### EXERCISE DETAILS:
Will you transcribe the entries that follow, exactly and in full?

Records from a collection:
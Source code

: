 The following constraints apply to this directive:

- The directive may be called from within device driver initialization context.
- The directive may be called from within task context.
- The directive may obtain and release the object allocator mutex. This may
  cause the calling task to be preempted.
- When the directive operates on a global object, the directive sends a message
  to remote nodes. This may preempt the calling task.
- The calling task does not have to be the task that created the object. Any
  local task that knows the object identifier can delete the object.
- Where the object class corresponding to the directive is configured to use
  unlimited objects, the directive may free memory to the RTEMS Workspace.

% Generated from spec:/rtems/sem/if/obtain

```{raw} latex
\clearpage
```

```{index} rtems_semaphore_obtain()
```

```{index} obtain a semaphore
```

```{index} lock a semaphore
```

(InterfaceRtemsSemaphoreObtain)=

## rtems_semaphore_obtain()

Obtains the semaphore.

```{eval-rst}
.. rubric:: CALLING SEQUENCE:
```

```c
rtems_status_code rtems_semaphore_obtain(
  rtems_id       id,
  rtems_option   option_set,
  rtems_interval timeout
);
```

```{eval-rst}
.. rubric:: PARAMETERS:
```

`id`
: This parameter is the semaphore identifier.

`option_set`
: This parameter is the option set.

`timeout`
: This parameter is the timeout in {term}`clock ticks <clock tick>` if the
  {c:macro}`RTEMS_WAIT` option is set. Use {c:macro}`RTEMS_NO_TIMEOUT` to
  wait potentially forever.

### ANSWER TO THE PROBLEM:
Source code

: The following constraints apply to this directive:

- The directive may be called from within device driver initialization context.
- The directive may be called from within task context.
- The directive may obtain and release the object allocator mutex. This may
  cause the calling task to be preempted.
- When the directive operates on a global object, the directive sends a message
  to remote nodes. This may preempt the calling task.
- The calling task does not have to be the task that created the object. Any
  local task that knows the object identifier can delete the object.
- Where the object class corresponding to the directive is configured to use
  unlimited objects, the directive may free memory to the RTEMS Workspace.

% Generated from spec:/rtems/sem/if/obtain

```{raw} latex
\clearpage
```

```{index} rtems_semaphore_obtain()
```

```{index} obtain a semaphore
```

```{index} lock a semaphore
```

(InterfaceRtemsSemaphoreObtain)=

## rtems_semaphore_obtain()

Obtains the semaphore.

```{eval-rst}
.. rubric:: CALLING SEQUENCE:
```

```c
rtems_status_code rtems_semaphore_obtain(
  rtems_id       id,
  rtems_option   option_set,
  rtems_interval timeout
);
```

```{eval-rst}
.. rubric:: PARAMETERS:
```

`id`
: This parameter is the semaphore identifier.

`option_set`
: This parameter is the option set.

`timeout`
: This parameter is the timeout in {term}`clock ticks <clock tick>` if the
  {c:macro}`RTEMS_WAIT` option is set. Use {c:macro}`RTEMS_NO_TIMEOUT` to
  wait potentially forever.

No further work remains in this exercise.